| Required action |
Records follow. Pull out every line that contains "Otherwise".

──────── Listed records ────────

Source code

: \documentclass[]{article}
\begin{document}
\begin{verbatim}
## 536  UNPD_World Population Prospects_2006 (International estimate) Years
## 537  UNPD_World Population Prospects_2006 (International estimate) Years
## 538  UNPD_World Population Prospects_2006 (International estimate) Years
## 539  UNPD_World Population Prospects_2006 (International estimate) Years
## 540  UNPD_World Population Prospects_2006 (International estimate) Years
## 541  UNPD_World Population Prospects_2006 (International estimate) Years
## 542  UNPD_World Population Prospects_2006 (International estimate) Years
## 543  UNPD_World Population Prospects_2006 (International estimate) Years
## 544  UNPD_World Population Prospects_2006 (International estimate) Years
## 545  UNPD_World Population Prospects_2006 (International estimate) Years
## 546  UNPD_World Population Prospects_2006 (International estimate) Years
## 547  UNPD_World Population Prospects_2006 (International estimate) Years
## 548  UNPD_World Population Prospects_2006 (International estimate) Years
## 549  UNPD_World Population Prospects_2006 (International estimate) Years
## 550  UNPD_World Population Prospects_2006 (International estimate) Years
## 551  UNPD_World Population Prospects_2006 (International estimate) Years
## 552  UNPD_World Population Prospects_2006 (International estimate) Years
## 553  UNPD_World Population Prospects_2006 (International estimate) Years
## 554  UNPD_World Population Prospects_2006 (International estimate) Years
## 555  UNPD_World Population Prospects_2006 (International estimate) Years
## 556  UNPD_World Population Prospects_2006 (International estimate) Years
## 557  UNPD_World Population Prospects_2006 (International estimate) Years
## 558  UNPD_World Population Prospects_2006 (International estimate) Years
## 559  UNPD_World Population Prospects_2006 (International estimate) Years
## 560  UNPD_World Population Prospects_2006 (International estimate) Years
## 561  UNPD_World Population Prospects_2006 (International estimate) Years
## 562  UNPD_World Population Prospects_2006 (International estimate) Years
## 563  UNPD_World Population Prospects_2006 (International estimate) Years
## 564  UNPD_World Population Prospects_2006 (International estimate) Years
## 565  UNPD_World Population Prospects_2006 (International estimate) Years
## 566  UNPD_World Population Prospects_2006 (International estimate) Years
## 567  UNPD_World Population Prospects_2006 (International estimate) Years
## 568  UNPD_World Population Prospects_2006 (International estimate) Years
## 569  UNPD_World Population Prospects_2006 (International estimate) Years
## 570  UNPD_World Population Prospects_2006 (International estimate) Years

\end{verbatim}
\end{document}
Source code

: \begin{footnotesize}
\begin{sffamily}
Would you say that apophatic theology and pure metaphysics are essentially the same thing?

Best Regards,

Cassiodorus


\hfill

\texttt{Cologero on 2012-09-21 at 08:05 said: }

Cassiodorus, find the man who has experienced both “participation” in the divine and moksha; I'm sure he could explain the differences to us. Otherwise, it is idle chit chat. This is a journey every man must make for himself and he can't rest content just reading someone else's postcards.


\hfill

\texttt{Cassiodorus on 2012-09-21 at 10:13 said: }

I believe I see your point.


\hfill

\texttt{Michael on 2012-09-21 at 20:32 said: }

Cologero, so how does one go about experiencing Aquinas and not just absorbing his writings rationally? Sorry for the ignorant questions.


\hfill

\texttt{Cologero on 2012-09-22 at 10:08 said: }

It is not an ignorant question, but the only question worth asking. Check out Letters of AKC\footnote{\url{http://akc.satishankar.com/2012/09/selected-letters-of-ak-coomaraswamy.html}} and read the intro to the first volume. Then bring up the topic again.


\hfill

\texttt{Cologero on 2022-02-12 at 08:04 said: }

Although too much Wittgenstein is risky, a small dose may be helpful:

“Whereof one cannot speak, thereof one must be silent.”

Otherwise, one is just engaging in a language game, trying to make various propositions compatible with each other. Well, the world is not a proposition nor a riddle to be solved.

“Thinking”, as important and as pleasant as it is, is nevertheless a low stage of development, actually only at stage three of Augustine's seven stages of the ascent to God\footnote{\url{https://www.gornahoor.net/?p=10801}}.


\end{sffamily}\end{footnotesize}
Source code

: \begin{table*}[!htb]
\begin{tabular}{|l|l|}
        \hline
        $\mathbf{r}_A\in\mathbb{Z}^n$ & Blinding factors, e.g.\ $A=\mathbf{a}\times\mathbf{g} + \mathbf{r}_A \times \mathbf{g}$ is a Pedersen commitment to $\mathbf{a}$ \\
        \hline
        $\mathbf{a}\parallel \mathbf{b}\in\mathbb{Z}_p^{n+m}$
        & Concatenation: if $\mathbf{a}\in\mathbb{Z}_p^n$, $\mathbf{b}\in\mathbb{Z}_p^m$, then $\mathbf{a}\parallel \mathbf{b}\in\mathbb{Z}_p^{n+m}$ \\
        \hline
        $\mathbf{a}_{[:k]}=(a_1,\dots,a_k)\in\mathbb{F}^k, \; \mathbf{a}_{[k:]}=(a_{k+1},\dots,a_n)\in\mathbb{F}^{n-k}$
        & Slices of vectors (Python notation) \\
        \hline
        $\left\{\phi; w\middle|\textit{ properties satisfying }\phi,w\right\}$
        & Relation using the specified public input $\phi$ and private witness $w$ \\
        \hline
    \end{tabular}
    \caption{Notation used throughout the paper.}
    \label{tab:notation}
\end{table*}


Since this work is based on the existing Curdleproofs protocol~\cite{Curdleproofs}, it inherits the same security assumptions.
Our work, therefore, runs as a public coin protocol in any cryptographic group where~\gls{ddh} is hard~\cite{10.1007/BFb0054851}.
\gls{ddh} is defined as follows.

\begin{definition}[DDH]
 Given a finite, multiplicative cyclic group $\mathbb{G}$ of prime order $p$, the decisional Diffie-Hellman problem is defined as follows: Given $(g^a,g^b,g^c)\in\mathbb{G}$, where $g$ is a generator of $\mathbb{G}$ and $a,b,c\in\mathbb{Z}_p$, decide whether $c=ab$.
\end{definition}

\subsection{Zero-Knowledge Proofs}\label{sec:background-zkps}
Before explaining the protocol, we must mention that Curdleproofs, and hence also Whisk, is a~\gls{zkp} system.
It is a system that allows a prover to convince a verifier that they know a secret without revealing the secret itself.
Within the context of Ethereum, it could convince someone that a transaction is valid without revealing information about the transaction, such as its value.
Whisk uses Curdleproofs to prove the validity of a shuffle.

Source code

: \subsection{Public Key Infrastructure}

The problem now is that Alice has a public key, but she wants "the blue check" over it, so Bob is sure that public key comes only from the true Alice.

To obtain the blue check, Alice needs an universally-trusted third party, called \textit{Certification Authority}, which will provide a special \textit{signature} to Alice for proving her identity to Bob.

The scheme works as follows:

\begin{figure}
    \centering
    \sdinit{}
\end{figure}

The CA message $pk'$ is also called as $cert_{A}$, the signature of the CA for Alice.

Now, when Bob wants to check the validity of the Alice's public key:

────────

| Output below |
Cassiodorus, find the man who has experienced both “participation” in the divine and moksha; I'm sure he could explain the differences to us. Otherwise, it is idle chit chat. This is a journey every man must make for himself and he can't rest content just reading someone else's postcards.
Otherwise, one is just engaging in a language game, trying to make various propositions compatible with each other. Well, the world is not a proposition nor a riddle to be solved.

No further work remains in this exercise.